A Northwest Portland couple who won $750,000 in damages in the first trial of a Measure 37 property development claim saw it disappear Thursday when a judge dismissed the case.

The ruling may foreshadow the fate of several pending land-use lawsuits.

Judge Jerry Hodson of Multnomah County Circuit Court essentially reversed himself. He had ruled in November after a six-day trial that county and state land-use laws restricted the use of Larry and Laura Luethe’s property and reduced its value.

The couple filed a Measure 37 claim in 2005, seeking to build a nine-lot subdivision off Northwest Skyline Boulevard under rules that existed when they acquired the property in 1973. Multnomah County turned them down, so the couple filed suit in 2006.

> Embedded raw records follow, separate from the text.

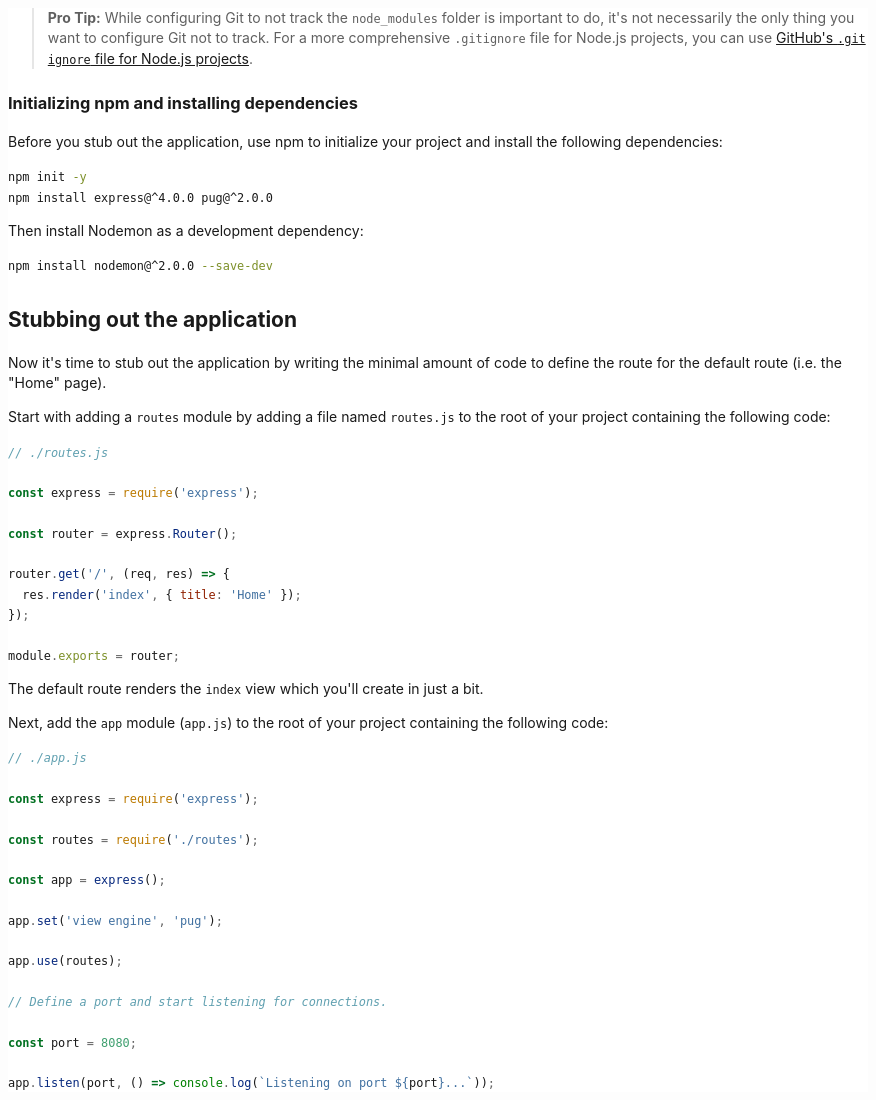 > **Pro Tip:** While configuring Git to not track the `node_modules` folder is
> important to do, it's not necessarily the only thing you want to configure Git
> not to track. For a more comprehensive `.gitignore` file for Node.js projects,
> you can use [GitHub's `.gitignore` file for Node.js projects][github node
> gitignore].

### Initializing npm and installing dependencies

Before you stub out the application, use npm to initialize your project and
install the following dependencies:

```sh
npm init -y
npm install express@^4.0.0 pug@^2.0.0
```

Then install Nodemon as a development dependency:

```sh
npm install nodemon@^2.0.0 --save-dev
```

## Stubbing out the application

Now it's time to stub out the application by writing the minimal amount of code
to define the route for the default route (i.e. the "Home" page).

Start with adding a `routes` module by adding a file named `routes.js` to the
root of your project containing the following code:

```js
// ./routes.js

const express = require('express');

const router = express.Router();

router.get('/', (req, res) => {
  res.render('index', { title: 'Home' });
});

module.exports = router;
```

The default route renders the `index` view which you'll create in just a bit.

Next, add the `app` module (`app.js`) to the root of your project containing the
following code:

```js
// ./app.js

const express = require('express');

const routes = require('./routes');

const app = express();

app.set('view engine', 'pug');

app.use(routes);

// Define a port and start listening for connections.

const port = 8080;

app.listen(port, () => console.log(`Listening on port ${port}...`));
```


[node_env variable]: https://expressjs.com/en/advanced/best-practice-performance.html#set-node_env-to-production
[dotenv extension]: https://marketplace.visualstudio.com/items?itemName=mikestead.dotenv
[vs code launch configurations]: https://code.visualstudio.com/docs/editor/debugging#_launch-configurations
[aws env vars]: https://docs.aws.amazon.com/elasticbeanstalk/latest/dg/environments-cfg-softwaresettings.html
[absolute value]: https://en.wikipedia.org/wiki/Absolute_value
[express-promise-router]: https://www.npmjs.com/package/express-promise-router
[express-default-error-handler-in-production]: images/express-default-error-handler-in-production.png
[winston npm package]: https://www.npmjs.com/package/winston
[github node gitignore]: https://github.com/github/gitignore/blob/master/Node.gitignore
[wikipedia shebang]: https://en.wikipedia.org/wiki/Shebang_(Unix)
[vs code launch configurations]: https://code.visualstudio.com/docs/editor/debugging#_launch-configurations
[bootstrap starter template]: https://getbootstrap.com/docs/4.4/getting-started/introduction/#starter-template
[sequelize docs instance constructor]: https://sequelize.org/master/class/lib/sequelize.js~Sequelize.html#instance-constructor-constructor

The case went to trial in November 2007, and the judge initially ruled in their favor. But Hodson ruled Thursday that Measure 49, which rolled back development rights allowed under the earlier measure, could be applied retroactively and made the Luethe’s case moot.

Voters approved Measure 49 in November, and it took effect Dec. 6.

"I recognize the seeming unfairness of applying a new law to a party who has relied upon existing law in a pending action," Hodson wrote. Nonetheless, the ballot language of Measure 49 clearly intended it to be applied retroactively to Measure 37 cases, he said.

The Oregon Supreme Court has ruled in other cases that the Legislature may retroactively amend state statute, the judge said.

The law firm representing the Luethes called the ruling a disappointment. The judge’s opinion was based on Supreme Court rulings that don’t apply to the Luethes’ "unique circumstances," attorney Mark O’Donnell said in a news release. He said the decision is ripe for appeal.

Larry Luethe said he didn’t know what to make of the judge’s decision. "He was in our favor all along, then all of a sudden — bingo — he rules against us."

Attorneys for the state and county filed motions asking Hodson to dismiss the Luethe case after Measure 49 took effect. He sided with them.

Similar rulings might await several other pending Measure 37 lawsuits, said Ralph Bloemers, an attorney with CRAG law center in Portland. Measure 37 claimants are "being encouraged to throw good money after bad" in pursuing their claims, he said.

They should proceed under the development standards allowed under Measure 49, he said.